Objective To identify methods of tophus measurement for gout studies, summarise the properties of these methods and compile a detailed pictorial reference guide to demonstrate the methods.
Methods A systematic search strategy for methods of tophus measurement was formulated. For each method, papers were assessed by two reviewers to summarise information according to the specific components of the Outcomes Measures in Rheumatology (OMERACT) filter: feasibility, truth and discrimination. Detailed images were obtained to construct the reference guide.
Results Eight methods of tophus measurement were identified: counting the total number of tophi, physical measurement using tape measure, physical measurement using Vernier callipers, digital photography, ultrasonography (US), MRI, CT and dual energy CT. Feasibility aspects of the methods are well documented. Physical measurement techniques are more feasible than advanced imaging methods, but do not allow for assessment of intra-articular tophi or for data storage and central reading. The truth aspect of the filter has been documented for many methods, particularly Vernier callipers, US, MRI and CT. Reliability of most methods has been reported as very good or excellent. Sensitivity to change has been reported for all methods except MRI and CT.

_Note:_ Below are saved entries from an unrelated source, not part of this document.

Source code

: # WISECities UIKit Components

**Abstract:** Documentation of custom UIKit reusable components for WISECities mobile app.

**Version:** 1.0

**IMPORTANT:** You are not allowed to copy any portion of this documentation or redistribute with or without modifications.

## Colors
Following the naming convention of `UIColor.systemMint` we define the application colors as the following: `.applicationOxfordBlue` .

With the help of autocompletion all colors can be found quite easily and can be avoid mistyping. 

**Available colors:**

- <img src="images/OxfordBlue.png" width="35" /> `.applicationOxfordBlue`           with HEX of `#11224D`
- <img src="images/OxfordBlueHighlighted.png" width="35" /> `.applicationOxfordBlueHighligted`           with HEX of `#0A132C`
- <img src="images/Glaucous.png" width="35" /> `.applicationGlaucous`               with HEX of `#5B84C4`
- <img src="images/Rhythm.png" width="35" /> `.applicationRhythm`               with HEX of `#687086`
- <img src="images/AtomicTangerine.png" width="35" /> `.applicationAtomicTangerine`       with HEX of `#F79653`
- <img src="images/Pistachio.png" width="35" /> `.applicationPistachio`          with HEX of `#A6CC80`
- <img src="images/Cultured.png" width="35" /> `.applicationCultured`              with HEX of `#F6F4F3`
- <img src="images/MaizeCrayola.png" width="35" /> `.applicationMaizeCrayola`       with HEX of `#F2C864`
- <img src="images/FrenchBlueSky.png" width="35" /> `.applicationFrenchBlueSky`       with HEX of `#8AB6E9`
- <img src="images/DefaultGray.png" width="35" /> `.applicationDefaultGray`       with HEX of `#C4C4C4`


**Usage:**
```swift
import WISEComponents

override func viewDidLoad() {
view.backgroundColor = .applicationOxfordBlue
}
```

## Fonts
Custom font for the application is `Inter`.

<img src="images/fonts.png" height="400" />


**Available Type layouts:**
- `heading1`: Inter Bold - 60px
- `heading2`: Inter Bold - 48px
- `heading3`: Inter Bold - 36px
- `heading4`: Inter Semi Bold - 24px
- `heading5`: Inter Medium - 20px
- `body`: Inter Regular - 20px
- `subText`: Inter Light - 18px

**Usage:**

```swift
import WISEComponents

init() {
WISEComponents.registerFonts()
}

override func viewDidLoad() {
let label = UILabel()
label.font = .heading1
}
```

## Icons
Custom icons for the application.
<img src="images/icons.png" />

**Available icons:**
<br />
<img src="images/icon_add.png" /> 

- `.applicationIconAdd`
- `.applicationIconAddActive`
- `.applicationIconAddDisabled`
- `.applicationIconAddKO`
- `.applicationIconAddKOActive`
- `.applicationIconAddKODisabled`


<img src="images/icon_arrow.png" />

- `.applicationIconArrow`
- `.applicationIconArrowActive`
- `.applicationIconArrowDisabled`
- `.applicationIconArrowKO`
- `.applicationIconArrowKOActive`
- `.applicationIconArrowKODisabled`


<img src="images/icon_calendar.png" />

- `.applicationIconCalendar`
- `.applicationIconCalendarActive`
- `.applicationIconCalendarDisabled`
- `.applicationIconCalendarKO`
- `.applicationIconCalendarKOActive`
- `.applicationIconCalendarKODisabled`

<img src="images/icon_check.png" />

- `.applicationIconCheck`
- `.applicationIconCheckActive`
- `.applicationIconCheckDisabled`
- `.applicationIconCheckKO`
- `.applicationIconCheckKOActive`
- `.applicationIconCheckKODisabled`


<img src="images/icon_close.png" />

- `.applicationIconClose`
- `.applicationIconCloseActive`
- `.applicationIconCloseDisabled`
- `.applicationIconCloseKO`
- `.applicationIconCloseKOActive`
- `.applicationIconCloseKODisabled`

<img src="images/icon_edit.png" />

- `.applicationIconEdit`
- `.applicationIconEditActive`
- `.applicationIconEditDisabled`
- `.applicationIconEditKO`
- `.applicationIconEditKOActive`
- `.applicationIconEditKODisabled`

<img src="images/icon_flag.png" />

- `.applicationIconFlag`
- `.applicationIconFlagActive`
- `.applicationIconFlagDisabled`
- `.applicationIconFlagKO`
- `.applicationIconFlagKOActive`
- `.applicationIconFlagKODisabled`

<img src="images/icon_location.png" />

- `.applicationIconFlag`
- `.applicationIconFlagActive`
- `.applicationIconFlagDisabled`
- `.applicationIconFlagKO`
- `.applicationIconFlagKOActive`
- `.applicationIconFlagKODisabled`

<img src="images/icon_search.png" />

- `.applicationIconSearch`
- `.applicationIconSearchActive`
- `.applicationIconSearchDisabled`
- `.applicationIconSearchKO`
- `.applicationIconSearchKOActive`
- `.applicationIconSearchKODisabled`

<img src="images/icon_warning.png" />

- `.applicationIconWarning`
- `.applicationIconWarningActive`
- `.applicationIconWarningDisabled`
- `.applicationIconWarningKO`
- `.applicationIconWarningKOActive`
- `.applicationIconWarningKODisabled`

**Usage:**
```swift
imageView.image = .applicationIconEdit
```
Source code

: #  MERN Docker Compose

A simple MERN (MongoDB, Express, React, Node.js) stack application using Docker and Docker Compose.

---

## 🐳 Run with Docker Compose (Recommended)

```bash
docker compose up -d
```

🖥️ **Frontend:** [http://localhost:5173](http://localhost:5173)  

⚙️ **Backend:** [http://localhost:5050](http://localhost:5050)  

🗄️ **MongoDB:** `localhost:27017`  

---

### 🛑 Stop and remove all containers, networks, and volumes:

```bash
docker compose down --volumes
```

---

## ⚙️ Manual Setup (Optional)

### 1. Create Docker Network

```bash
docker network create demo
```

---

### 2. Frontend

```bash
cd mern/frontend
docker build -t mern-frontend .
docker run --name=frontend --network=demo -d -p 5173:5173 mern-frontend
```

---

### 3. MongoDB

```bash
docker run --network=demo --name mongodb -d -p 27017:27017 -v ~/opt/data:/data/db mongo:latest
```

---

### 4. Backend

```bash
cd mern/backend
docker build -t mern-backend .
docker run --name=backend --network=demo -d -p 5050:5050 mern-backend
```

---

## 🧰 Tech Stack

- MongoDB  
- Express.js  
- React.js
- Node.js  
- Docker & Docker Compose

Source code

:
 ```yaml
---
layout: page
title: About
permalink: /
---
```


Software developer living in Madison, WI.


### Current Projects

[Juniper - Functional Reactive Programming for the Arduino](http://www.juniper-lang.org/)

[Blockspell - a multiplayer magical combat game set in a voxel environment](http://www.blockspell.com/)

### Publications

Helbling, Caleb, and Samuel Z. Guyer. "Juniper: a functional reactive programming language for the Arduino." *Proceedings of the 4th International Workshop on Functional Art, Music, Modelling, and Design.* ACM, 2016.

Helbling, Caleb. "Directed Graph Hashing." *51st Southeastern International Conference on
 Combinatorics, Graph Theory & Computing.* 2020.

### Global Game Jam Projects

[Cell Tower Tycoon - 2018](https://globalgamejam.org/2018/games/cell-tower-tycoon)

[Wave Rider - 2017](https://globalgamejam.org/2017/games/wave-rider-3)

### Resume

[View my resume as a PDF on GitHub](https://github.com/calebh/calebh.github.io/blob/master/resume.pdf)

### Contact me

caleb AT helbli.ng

Conclusion A variety of methods of tophus assessment have been described for use in clinical trials of chronic gout. Physical measurement techniques (particularly the Vernier calliper method) and US measurement of tophus size appear to meet most aspects of the OMERACT filter.
Statistics from Altmetric.com
The tophus is a pathognomonic feature of chronic gout. Tophi are chronic granulomatous lesions surrounding a core of monosodium urate monohydrate (MSU) crystals, encased by dense connective tissue.1 Tophi are usually non-tender but may lead to cosmetic problems, mechanical obstruction of joint movement, joint damage and musculoskeletal disability.2 Gout is considered a curable disease3; MSU crystal deposition is reversible and tophi regress and ultimately disappear when urate-lowering therapy (ULT) is effective.4,–,9 In a recent Delphi exercise regarding outcome measures for clinical trials, tophus regression was considered mandatory for studies of patients with chronic tophaceous gout,10 yet the optimal method for measuring this regression remains uncertain.11 ,12
Using a systematic review of the literature, the aim of this work was to identify methods of tophus measurement and summarise the properties of these methods for use in studies of chronic gout, using the framework of the Outcomes Measures in Rheumatology (OMERACT) filter. In addition, we wished to compile a guide of various methods of tophus measurement to provide a reference for researchers undertaking clinical research in chronic gout.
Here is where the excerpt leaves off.